## Task objective
Because the entries hold pictures, reproduce only their words, exactly as written.

## Data to process
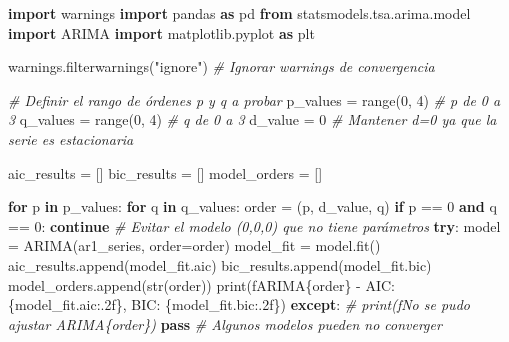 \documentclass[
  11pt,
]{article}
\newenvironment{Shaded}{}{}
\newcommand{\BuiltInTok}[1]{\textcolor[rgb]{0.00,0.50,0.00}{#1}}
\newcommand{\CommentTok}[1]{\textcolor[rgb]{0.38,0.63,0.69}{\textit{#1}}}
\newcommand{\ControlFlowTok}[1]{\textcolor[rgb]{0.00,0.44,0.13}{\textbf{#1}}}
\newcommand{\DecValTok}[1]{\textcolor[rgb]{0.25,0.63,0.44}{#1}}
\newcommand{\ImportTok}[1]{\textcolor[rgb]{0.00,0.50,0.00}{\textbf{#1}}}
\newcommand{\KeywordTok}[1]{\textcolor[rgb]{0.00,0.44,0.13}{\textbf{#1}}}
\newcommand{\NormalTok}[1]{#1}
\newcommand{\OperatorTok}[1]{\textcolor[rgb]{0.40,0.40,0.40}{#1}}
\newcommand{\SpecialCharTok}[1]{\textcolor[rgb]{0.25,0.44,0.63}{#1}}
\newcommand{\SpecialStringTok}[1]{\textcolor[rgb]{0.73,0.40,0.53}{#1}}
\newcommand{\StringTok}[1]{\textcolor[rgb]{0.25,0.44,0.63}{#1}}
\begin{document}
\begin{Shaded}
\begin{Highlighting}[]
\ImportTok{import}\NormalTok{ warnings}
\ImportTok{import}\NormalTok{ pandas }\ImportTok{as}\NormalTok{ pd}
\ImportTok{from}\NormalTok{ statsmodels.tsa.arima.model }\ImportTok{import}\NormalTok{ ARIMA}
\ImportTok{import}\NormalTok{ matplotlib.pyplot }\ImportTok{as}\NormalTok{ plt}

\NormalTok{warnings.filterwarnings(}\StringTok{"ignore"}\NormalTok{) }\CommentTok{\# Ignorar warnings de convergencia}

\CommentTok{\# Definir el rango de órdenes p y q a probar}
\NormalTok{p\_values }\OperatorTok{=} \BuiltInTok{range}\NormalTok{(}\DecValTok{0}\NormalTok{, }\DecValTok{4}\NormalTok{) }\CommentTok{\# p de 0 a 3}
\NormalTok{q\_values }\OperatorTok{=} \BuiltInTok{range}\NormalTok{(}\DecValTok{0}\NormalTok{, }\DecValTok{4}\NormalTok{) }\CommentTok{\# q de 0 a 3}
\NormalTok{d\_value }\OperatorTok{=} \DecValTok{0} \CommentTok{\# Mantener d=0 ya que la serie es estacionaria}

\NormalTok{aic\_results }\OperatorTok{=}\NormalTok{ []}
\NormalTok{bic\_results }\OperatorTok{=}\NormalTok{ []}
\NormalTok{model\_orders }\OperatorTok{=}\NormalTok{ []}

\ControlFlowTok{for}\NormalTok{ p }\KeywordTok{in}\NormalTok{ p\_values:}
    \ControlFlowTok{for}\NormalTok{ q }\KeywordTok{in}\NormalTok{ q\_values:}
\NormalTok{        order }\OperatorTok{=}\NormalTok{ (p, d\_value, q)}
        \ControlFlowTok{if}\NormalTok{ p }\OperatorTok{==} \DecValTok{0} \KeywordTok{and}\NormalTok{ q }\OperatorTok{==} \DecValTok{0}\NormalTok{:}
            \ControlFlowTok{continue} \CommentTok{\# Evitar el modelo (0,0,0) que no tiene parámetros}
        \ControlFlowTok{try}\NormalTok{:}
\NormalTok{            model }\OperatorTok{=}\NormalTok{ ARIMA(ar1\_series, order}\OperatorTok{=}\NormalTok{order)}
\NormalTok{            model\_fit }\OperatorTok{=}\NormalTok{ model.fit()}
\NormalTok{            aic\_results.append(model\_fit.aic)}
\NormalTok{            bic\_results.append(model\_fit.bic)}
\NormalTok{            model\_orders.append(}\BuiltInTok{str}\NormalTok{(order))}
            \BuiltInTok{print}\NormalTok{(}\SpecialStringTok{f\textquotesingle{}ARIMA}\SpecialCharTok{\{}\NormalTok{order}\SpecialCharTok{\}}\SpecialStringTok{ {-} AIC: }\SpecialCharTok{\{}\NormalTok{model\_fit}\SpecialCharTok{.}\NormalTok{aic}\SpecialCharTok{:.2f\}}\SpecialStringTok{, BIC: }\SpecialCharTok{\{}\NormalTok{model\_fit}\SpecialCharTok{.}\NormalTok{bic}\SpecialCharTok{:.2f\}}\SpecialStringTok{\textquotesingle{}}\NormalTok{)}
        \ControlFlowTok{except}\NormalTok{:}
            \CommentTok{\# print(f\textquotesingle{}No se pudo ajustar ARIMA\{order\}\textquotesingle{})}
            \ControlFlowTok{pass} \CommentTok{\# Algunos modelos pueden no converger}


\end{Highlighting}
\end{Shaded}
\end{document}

## Task answer
 \documentclass[
  11pt,
]{article}
\newenvironment{Shaded}{}{}
\newcommand{\BuiltInTok}[1]{\textcolor[rgb]{0.00,0.50,0.00}{#1}}
\newcommand{\CommentTok}[1]{\textcolor[rgb]{0.38,0.63,0.69}{\textit{#1}}}
\newcommand{\ControlFlowTok}[1]{\textcolor[rgb]{0.00,0.44,0.13}{\textbf{#1}}}
\newcommand{\DecValTok}[1]{\textcolor[rgb]{0.25,0.63,0.44}{#1}}
\newcommand{\ImportTok}[1]{\textcolor[rgb]{0.00,0.50,0.00}{\textbf{#1}}}
\newcommand{\KeywordTok}[1]{\textcolor[rgb]{0.00,0.44,0.13}{\textbf{#1}}}
\newcommand{\NormalTok}[1]{#1}
\newcommand{\OperatorTok}[1]{\textcolor[rgb]{0.40,0.40,0.40}{#1}}
\newcommand{\SpecialCharTok}[1]{\textcolor[rgb]{0.25,0.44,0.63}{#1}}
\newcommand{\SpecialStringTok}[1]{\textcolor[rgb]{0.73,0.40,0.53}{#1}}
\newcommand{\StringTok}[1]{\textcolor[rgb]{0.25,0.44,0.63}{#1}}
\begin{document}
\begin{Shaded}
\begin{Highlighting}[]
\ImportTok{import}\NormalTok{ warnings}
\ImportTok{import}\NormalTok{ pandas }\ImportTok{as}\NormalTok{ pd}
\ImportTok{from}\NormalTok{ statsmodels.tsa.arima.model }\ImportTok{import}\NormalTok{ ARIMA}
\ImportTok{import}\NormalTok{ matplotlib.pyplot }\ImportTok{as}\NormalTok{ plt}

\NormalTok{warnings.filterwarnings(}\StringTok{"ignore"}\NormalTok{) }\CommentTok{\# Ignorar warnings de convergencia}

\CommentTok{\# Definir el rango de órdenes p y q a probar}
\NormalTok{p\_values }\OperatorTok{=} \BuiltInTok{range}\NormalTok{(}\DecValTok{0}\NormalTok{, }\DecValTok{4}\NormalTok{) }\CommentTok{\# p de 0 a 3}
\NormalTok{q\_values }\OperatorTok{=} \BuiltInTok{range}\NormalTok{(}\DecValTok{0}\NormalTok{, }\DecValTok{4}\NormalTok{) }\CommentTok{\# q de 0 a 3}
\NormalTok{d\_value }\OperatorTok{=} \DecValTok{0} \CommentTok{\# Mantener d=0 ya que la serie es estacionaria}

\NormalTok{aic\_results }\OperatorTok{=}\NormalTok{ []}
\NormalTok{bic\_results }\OperatorTok{=}\NormalTok{ []}
\NormalTok{model\_orders }\OperatorTok{=}\NormalTok{ []}

\ControlFlowTok{for}\NormalTok{ p }\KeywordTok{in}\NormalTok{ p\_values:}
    \ControlFlowTok{for}\NormalTok{ q }\KeywordTok{in}\NormalTok{ q\_values:}
\NormalTok{        order }\OperatorTok{=}\NormalTok{ (p, d\_value, q)}
        \ControlFlowTok{if}\NormalTok{ p }\OperatorTok{==} \DecValTok{0} \KeywordTok{and}\NormalTok{ q }\OperatorTok{==} \DecValTok{0}\NormalTok{:}
            \ControlFlowTok{continue} \CommentTok{\# Evitar el modelo (0,0,0) que no tiene parámetros}
        \ControlFlowTok{try}\NormalTok{:}
\NormalTok{            model }\OperatorTok{=}\NormalTok{ ARIMA(ar1\_series, order}\OperatorTok{=}\NormalTok{order)}
\NormalTok{            model\_fit }\OperatorTok{=}\NormalTok{ model.fit()}
\NormalTok{            aic\_results.append(model\_fit.aic)}
\NormalTok{            bic\_results.append(model\_fit.bic)}
\NormalTok{            model\_orders.append(}\BuiltInTok{str}\NormalTok{(order))}
            \BuiltInTok{print}\NormalTok{(}\SpecialStringTok{f\textquotesingle{}ARIMA}\SpecialCharTok{\{}\NormalTok{order}\SpecialCharTok{\}}\SpecialStringTok{ {-} AIC: }\SpecialCharTok{\{}\NormalTok{model\_fit}\SpecialCharTok{.}\NormalTok{aic}\SpecialCharTok{:.2f\}}\SpecialStringTok{, BIC: }\SpecialCharTok{\{}\NormalTok{model\_fit}\SpecialCharTok{.}\NormalTok{bic}\SpecialCharTok{:.2f\}}\SpecialStringTok{\textquotesingle{}}\NormalTok{)}
        \ControlFlowTok{except}\NormalTok{:}
            \CommentTok{\# print(f\textquotesingle{}No se pudo ajustar ARIMA\{order\}\textquotesingle{})}
            \ControlFlowTok{pass} \CommentTok{\# Algunos modelos pueden no converger}


\end{Highlighting}
\end{Shaded}
\end{document}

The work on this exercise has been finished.